__What is being asked__
Restate word for word the lines of the entries below, starting with the line that holds "- [x] Atualizar cadastro" and ending with the line that holds "Crie um novo Schema no MySQL Workbench.", and no others.

[Records from a data source]
+ + + + + + +
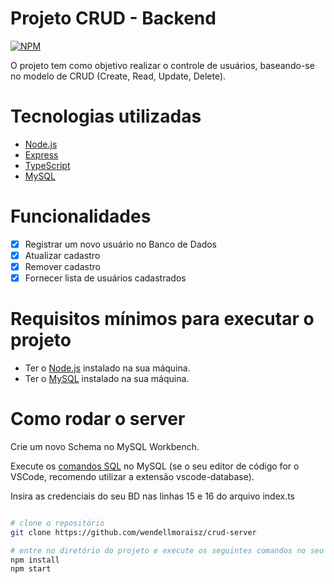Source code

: # Projeto CRUD - Backend
[![NPM](https://img.shields.io/npm/l/react)](https://github.com/wendellmoraisz/crud-server/blob/main/LICENSE)

O projeto tem como objetivo realizar o controle de usuários, baseando-se no modelo de CRUD (Create, Read, Update, Delete).

# Tecnologias utilizadas
- [Node.js](https://nodejs.org/en/)
- [Express](https://expressjs.com/pt-br/)
- [TypeScript](https://www.typescriptlang.org/)
- [MySQL](https://www.mysql.com/)

# Funcionalidades
  - [x] Registrar um novo usuário no Banco de Dados
  - [x] Atualizar cadastro
  - [x] Remover cadastro
  - [x] Fornecer lista de usuários cadastrados

# Requisitos mínimos para executar o projeto
- Ter o [Node.js](https://nodejs.org/en/download/) instalado na sua máquina.
- Ter o [MySQL](https://dev.mysql.com/downloads/mysql/) instalado na sua máquina.

# Como rodar o server

Crie um novo Schema no MySQL Workbench.

Execute os [comandos SQL](/src/models/database/createUsersTable.sql) no MySQL (se o seu editor de código for o VSCode, recomendo utilizar a extensão vscode-database).

Insira as credenciais do seu BD nas linhas 15 e 16 do arquivo index.ts

```bash

# clone o repositório
git clone https://github.com/wendellmoraisz/crud-server

# entre no diretório do projeto e execute os seguintes comandos no seu terminal:
npm install
npm start
```
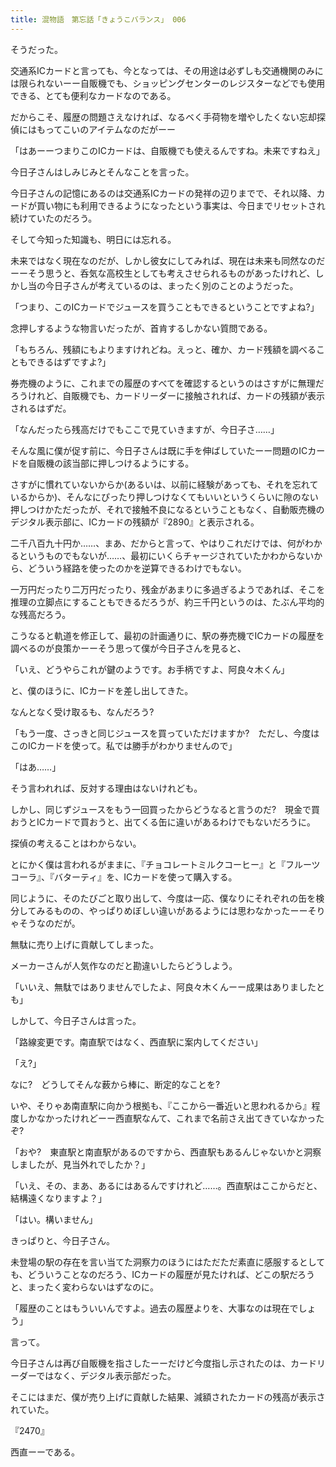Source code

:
 ```yaml
---
title: 混物語　第忘話「きょうこバランス」 006
---
```


そうだった。

交通系ICカードと言っても、今となっては、その用途は必ずしも交通機関のみには限られないーー自販機でも、ショッピングセンターのレジスターなどでも使用できる、とても便利なカードなのである。

だからこそ、履歴の問題さえなければ、なるベく手荷物を増やしたくない忘却探偵にはもってこいのアイテムなのだがーー

「はあーーつまりこのICカードは、自販機でも使えるんですね。未来ですねえ」

今日子さんはしみじみとそんなことを言った。

今日子さんの記憶にあるのは交通系ICカードの発祥の辺りまでで、それ以降、カードが買い物にも利用できるようになったという事実は、今日までリセットされ続けていたのだろう。

そして今知った知識も、明日には忘れる。

未来ではなく現在なのだが、しかし彼女にしてみれば、現在は未来も同然なのだーーそう思うと、呑気な高校生としても考えさせられるものがあったけれど、しかし当の今日子さんが考えているのは、まったく別のことのようだった。

「つまり、このICカードでジュースを買うこともできるということですよね?」

念押しするような物言いだったが、首肯するしかない質問である。

「もちろん、残額にもよりますけれどね。えっと、確か、カード残額を調べることもできるはずですよ?」

券売機のように、これまでの履歴のすべてを確認するというのはさすがに無理だろうけれど、自販機でも、カードリーダーに接触されれば、カードの残額が表示されるはずだ。

「なんだったら残高だけでもここで見ていきますが、今日子さ……」

そんな風に僕が促す前に、今日子さんは既に手を伸ばしていたーー問題のICカードを自販機の該当部に押しつけるようにする。

さすがに慣れていないからか(あるいは、以前に経験があっても、それを忘れているからか)、そんなにぴったり押しつけなくてもいいというくらいに隙のない押しつけかただったが、それで接触不良になるということもなく、自動販売機のデジタル表示部に、ICカードの残額が『2890』と表示される。

二千八百九十円か……、まあ、だからと言って、やはりこれだけでは、何がわかるというものでもないが……、最初にいくらチャージされていたかわからないから、どういう経路を使ったのかを逆算できるわけでもない。

一万円だったり二万円だったり、残金があまりに多過ぎるようであれば、そこを推理の立脚点にすることもできるだろうが、約三千円というのは、たぶん平均的な残高だろう。

こうなると軌道を修正して、最初の計画通りに、駅の券売機でICカードの履歴を調べるのが良策かーーそう思って僕が今日子さんを見ると、

「いえ、どうやらこれが鍵のようです。お手柄ですよ、阿良々木くん」

と、僕のほうに、ICカードを差し出してきた。

なんとなく受け取るも、なんだろう?

「もう一度、さっきと同じジュースを買っていただけますか?　ただし、今度はこのICカードを使って。私では勝手がわかりませんので」

「はあ……」

そう言われれば、反対する理由はないけれども。

しかし、同じずジュースをもう一回買ったからどうなると言うのだ?　現金で買おうとICカードで買おうと、出てくる缶に違いがあるわけでもないだろうに。

探偵の考えることはわからない。

とにかく僕は言われるがままに、『チョコレートミルクコーヒー』と『フルーツコーラ』、『バターティ』を、ICカードを使って購入する。

同じように、そのたびごと取り出して、今度は一応、僕なりにそれぞれの缶を検分してみるものの、やっぱりめぼしい違いがあるようには思わなかったーーそりゃそうなのだが。

無駄に売り上げに貢献してしまった。

メーカーさんが人気作なのだと勘違いしたらどうしよう。

「いいえ、無駄ではありませんでしたよ、阿良々木くんーー成果はありましたとも」

しかして、今日子さんは言った。

「路線変更です。南直駅ではなく、西直駅に案内してください」

「え?」

なに?　どうしてそんな薮から棒に、断定的なことを?

いや、そりゃあ南直駅に向かう根拠も、『ここから一番近いと思われるから』程度しかなかったけれどーー西直駅なんて、これまで名前さえ出てきていなかったぞ?

「おや?　東直駅と南直駅があるのですから、西直駅もあるんじゃないかと洞察しましたが、見当外れでしたか？」

「いえ、その、まあ、あるにはあるんですけれど……。西直駅はここからだと、結構遠くなりますよ？」

「はい。構いません」

きっぱりと、今日子さん。

未登場の駅の存在を言い当てた洞察力のほうにはただただ素直に感服するとしても、どういうことなのだろう、ICカードの履歴が見たければ、どこの駅だろうと、まったく変わらないはずなのに。

「履歴のことはもういいんですよ。過去の履歴よりを、大事なのは現在でしょう」

言って。

今日子さんは再び自販機を指さしたーーだけど今度指し示されたのは、カードリーダーではなく、デジタル表示部だった。

そこにはまだ、僕が売り上げに貢献した結果、減額されたカードの残高が表示されていた。

『2470』

西直ーーである。
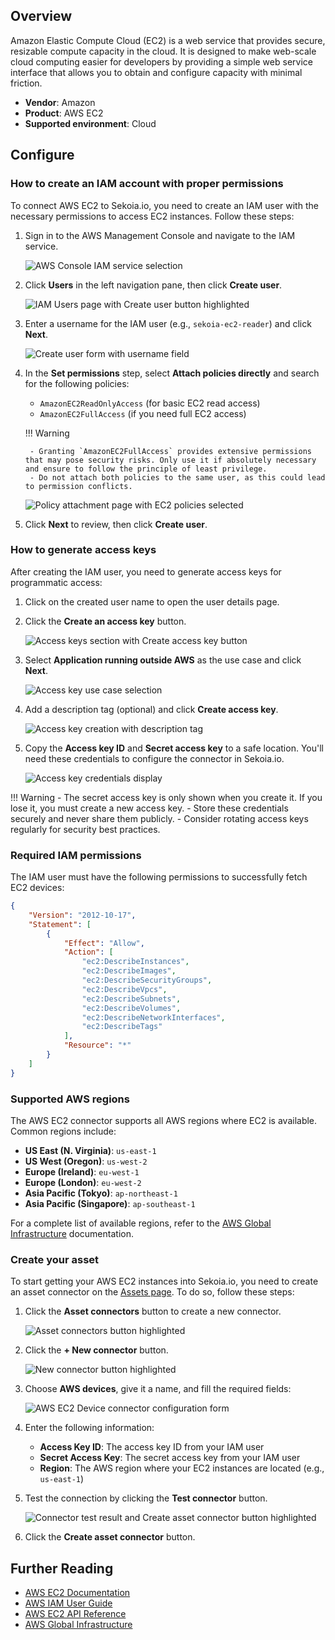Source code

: ## Overview

Amazon Elastic Compute Cloud (EC2) is a web service that provides secure, resizable compute capacity in the cloud. It is designed to make web-scale cloud computing easier for developers by providing a simple web service interface that allows you to obtain and configure capacity with minimal friction.

- **Vendor**: Amazon
- **Product**: AWS EC2
- **Supported environment**: Cloud

## Configure

### How to create an IAM account with proper permissions

To connect AWS EC2 to Sekoia.io, you need to create an IAM user with the necessary permissions to access EC2 instances. Follow these steps:

1. Sign in to the AWS Management Console and navigate to the IAM service.

    ![AWS Console IAM service selection](/assets/operation_center/asset_connectors/device/aws/aws_create_user_1.png)

2. Click **Users** in the left navigation pane, then click **Create user**.

    ![IAM Users page with Create user button highlighted](/assets/operation_center/asset_connectors/device/aws/aws_create_user_2.png)

3. Enter a username for the IAM user (e.g., `sekoia-ec2-reader`) and click **Next**.

    ![Create user form with username field](/assets/operation_center/asset_connectors/device/aws/aws_create_user_3.png)

4. In the **Set permissions** step, select **Attach policies directly** and search for the following policies:

      - `AmazonEC2ReadOnlyAccess` (for basic EC2 read access)
      - `AmazonEC2FullAccess` (if you need full EC2 access)
   
    !!! Warning

        - Granting `AmazonEC2FullAccess` provides extensive permissions that may pose security risks. Only use it if absolutely necessary and ensure to follow the principle of least privilege.
        - Do not attach both policies to the same user, as this could lead to permission conflicts.

    ![Policy attachment page with EC2 policies selected](/assets/operation_center/asset_connectors/device/aws/aws_create_user_4.png)

5. Click **Next** to review, then click **Create user**.

### How to generate access keys

After creating the IAM user, you need to generate access keys for programmatic access:

1. Click on the created user name to open the user details page.

2. Click the **Create an access key** button.

    ![Access keys section with Create access key button](/assets/operation_center/asset_connectors/device/aws/aws_create_user_5.png)

3. Select **Application running outside AWS** as the use case and click **Next**.

    ![Access key use case selection](/assets/operation_center/asset_connectors/device/aws/aws_create_user_6.png)

4. Add a description tag (optional) and click **Create access key**.

    ![Access key creation with description tag](/assets/operation_center/asset_connectors/device/aws/aws_create_user_7.png)

5. Copy the **Access key ID** and **Secret access key** to a safe location. You'll need these credentials to configure the connector in Sekoia.io.

    ![Access key credentials display](/assets/operation_center/asset_connectors/device/aws/aws_create_user_8.png)

!!! Warning
    - The secret access key is only shown when you create it. If you lose it, you must create a new access key.
    - Store these credentials securely and never share them publicly.
    - Consider rotating access keys regularly for security best practices.

### Required IAM permissions

The IAM user must have the following permissions to successfully fetch EC2 devices:

```json
{
    "Version": "2012-10-17",
    "Statement": [
        {
            "Effect": "Allow",
            "Action": [
                "ec2:DescribeInstances",
                "ec2:DescribeImages",
                "ec2:DescribeSecurityGroups",
                "ec2:DescribeVpcs",
                "ec2:DescribeSubnets",
                "ec2:DescribeVolumes",
                "ec2:DescribeNetworkInterfaces",
                "ec2:DescribeTags"
            ],
            "Resource": "*"
        }
    ]
}
```

### Supported AWS regions

The AWS EC2 connector supports all AWS regions where EC2 is available. Common regions include:

- **US East (N. Virginia)**: `us-east-1`
- **US West (Oregon)**: `us-west-2`
- **Europe (Ireland)**: `eu-west-1`
- **Europe (London)**: `eu-west-2`
- **Asia Pacific (Tokyo)**: `ap-northeast-1`
- **Asia Pacific (Singapore)**: `ap-southeast-1`

For a complete list of available regions, refer to the [AWS Global Infrastructure](https://aws.amazon.com/about-aws/global-infrastructure/) documentation.

### Create your asset

To start getting your AWS EC2 instances into Sekoia.io, you need to create an asset connector on the [Assets page](https://app.sekoia.io/assets). To do so, follow these steps:

1. Click the **Asset connectors** button to create a new connector.

    ![Asset connectors button highlighted](/assets/operation_center/asset_connectors/device/common/create_asset_connector_button.png)

2. Click the **+ New connector** button.
    
    ![New connector button highlighted](/assets/operation_center/asset_connectors/device/common/create_asset_connector_1.png)

3. Choose **AWS devices**, give it a name, and fill the required fields:

    ![AWS EC2 Device connector configuration form](/assets/operation_center/asset_connectors/device/aws/create_aws_asset_connector_1.png)

4. Enter the following information:
   - **Access Key ID**: The access key ID from your IAM user
   - **Secret Access Key**: The secret access key from your IAM user
   - **Region**: The AWS region where your EC2 instances are located (e.g., `us-east-1`)

5. Test the connection by clicking the **Test connector** button.

    ![Connector test result and Create asset connector button highlighted](/assets/operation_center/asset_connectors/device/aws/create_aws_asset_connector_2.png)

6. Click the **Create asset connector** button.

## Further Reading
- [AWS EC2 Documentation](https://docs.aws.amazon.com/ec2/)
- [AWS IAM User Guide](https://docs.aws.amazon.com/IAM/latest/UserGuide/)
- [AWS EC2 API Reference](https://docs.aws.amazon.com/AWSEC2/latest/APIReference/)
- [AWS Global Infrastructure](https://aws.amazon.com/about-aws/global-infrastructure/)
+ + + + + + +
__Exercise response__
  - [x] Atualizar cadastro
  - [x] Remover cadastro
  - [x] Fornecer lista de usuários cadastrados

# Requisitos mínimos para executar o projeto
- Ter o [Node.js](https://nodejs.org/en/download/) instalado na sua máquina.
- Ter o [MySQL](https://dev.mysql.com/downloads/mysql/) instalado na sua máquina.

# Como rodar o server

Crie um novo Schema no MySQL Workbench.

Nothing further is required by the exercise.